The problem: Everything from the line containing "- [ ] Validações" through the end of the entries below must be set down exactly, and nothing else.

Material provided:
----------
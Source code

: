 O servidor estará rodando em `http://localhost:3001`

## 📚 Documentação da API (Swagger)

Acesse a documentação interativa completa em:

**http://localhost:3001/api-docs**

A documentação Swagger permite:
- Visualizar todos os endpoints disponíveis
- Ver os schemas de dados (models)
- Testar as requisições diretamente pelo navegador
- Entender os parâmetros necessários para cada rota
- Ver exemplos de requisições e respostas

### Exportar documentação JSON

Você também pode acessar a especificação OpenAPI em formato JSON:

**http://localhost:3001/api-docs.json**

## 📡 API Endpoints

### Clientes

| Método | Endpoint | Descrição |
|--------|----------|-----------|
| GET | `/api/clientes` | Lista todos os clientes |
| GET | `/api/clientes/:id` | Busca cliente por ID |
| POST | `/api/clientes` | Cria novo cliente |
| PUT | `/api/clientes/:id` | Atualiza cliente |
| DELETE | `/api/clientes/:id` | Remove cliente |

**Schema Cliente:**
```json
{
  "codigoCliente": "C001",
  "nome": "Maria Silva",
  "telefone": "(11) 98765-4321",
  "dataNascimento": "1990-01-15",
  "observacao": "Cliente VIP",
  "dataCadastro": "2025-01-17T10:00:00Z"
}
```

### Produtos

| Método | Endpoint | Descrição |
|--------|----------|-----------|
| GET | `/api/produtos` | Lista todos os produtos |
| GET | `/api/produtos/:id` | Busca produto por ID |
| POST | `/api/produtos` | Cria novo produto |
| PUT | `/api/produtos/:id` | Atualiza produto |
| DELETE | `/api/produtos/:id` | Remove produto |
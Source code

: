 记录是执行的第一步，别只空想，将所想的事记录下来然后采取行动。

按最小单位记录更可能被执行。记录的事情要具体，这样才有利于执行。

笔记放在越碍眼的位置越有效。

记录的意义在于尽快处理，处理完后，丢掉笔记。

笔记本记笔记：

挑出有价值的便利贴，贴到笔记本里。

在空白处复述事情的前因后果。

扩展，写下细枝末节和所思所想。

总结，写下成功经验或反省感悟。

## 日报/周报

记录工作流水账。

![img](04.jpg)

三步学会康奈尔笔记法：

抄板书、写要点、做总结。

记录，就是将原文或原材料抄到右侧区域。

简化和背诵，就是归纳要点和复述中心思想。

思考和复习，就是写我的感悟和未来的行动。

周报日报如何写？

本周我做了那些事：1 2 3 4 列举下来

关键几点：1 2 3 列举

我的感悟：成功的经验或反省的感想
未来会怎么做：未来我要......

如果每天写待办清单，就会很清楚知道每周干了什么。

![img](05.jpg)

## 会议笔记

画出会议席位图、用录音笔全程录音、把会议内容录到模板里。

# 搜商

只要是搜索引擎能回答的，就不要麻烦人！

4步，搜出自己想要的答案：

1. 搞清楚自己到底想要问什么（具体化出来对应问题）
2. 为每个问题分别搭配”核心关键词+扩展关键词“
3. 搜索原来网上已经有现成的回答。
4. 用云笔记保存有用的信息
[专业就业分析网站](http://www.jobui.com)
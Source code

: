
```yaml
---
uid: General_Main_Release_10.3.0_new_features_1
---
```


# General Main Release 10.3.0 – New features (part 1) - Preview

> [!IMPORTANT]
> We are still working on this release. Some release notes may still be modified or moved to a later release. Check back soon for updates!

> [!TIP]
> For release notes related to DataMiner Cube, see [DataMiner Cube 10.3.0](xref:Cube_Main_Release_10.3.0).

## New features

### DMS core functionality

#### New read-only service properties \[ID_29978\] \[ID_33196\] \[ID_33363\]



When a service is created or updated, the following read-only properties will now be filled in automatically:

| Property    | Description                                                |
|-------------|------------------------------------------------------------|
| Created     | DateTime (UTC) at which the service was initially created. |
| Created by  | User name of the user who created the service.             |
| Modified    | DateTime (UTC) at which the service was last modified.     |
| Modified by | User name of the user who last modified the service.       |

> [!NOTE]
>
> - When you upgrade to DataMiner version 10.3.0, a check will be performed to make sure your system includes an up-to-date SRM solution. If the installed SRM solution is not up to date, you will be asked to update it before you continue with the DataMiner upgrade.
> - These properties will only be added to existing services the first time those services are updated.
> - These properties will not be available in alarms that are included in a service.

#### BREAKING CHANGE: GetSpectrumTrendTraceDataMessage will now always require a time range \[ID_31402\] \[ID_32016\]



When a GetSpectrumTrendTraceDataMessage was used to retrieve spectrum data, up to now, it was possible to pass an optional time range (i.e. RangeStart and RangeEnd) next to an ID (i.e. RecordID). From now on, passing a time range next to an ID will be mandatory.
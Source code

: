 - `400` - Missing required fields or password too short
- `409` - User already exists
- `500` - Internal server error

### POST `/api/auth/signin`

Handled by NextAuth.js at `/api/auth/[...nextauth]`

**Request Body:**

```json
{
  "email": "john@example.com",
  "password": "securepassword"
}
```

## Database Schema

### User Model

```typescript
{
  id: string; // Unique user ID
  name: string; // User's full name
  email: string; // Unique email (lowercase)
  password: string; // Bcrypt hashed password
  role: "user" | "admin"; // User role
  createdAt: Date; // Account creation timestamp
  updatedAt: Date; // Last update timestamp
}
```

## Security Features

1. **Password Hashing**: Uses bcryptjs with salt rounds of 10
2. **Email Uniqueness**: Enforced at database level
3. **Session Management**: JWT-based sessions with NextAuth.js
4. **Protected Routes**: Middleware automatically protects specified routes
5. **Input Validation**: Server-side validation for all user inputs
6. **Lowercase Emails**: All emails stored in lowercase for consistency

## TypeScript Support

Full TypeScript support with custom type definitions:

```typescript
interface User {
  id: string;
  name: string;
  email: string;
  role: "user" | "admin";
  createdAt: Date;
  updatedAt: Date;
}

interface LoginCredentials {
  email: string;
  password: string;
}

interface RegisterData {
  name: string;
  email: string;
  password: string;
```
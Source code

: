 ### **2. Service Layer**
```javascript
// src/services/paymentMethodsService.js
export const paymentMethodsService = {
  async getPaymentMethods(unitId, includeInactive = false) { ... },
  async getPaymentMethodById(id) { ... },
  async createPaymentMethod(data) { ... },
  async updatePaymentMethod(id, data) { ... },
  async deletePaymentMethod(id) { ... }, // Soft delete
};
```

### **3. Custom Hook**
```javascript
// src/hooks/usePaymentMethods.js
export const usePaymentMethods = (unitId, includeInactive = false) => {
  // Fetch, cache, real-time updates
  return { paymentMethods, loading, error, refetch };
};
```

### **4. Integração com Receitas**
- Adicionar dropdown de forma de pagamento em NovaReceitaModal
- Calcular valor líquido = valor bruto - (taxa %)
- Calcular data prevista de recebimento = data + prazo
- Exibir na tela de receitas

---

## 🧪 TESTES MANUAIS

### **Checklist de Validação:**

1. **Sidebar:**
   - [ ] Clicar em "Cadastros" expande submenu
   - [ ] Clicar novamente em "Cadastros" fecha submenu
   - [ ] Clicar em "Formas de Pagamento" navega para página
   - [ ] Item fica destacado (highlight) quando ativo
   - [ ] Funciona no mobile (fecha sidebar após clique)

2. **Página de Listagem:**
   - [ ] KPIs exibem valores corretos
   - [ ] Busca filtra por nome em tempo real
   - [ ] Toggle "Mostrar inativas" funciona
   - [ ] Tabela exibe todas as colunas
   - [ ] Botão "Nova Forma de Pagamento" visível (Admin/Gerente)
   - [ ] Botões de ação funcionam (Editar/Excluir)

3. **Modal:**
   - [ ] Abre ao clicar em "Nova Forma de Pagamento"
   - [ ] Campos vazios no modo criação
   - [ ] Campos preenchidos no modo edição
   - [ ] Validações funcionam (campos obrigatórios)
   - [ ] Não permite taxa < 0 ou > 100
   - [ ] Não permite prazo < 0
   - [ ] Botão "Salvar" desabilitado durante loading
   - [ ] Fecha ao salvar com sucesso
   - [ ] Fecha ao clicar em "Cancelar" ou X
----------
Result of this task:
   - [ ] Validações funcionam (campos obrigatórios)
   - [ ] Não permite taxa < 0 ou > 100
   - [ ] Não permite prazo < 0
   - [ ] Botão "Salvar" desabilitado durante loading
   - [ ] Fecha ao salvar com sucesso
   - [ ] Fecha ao clicar em "Cancelar" ou X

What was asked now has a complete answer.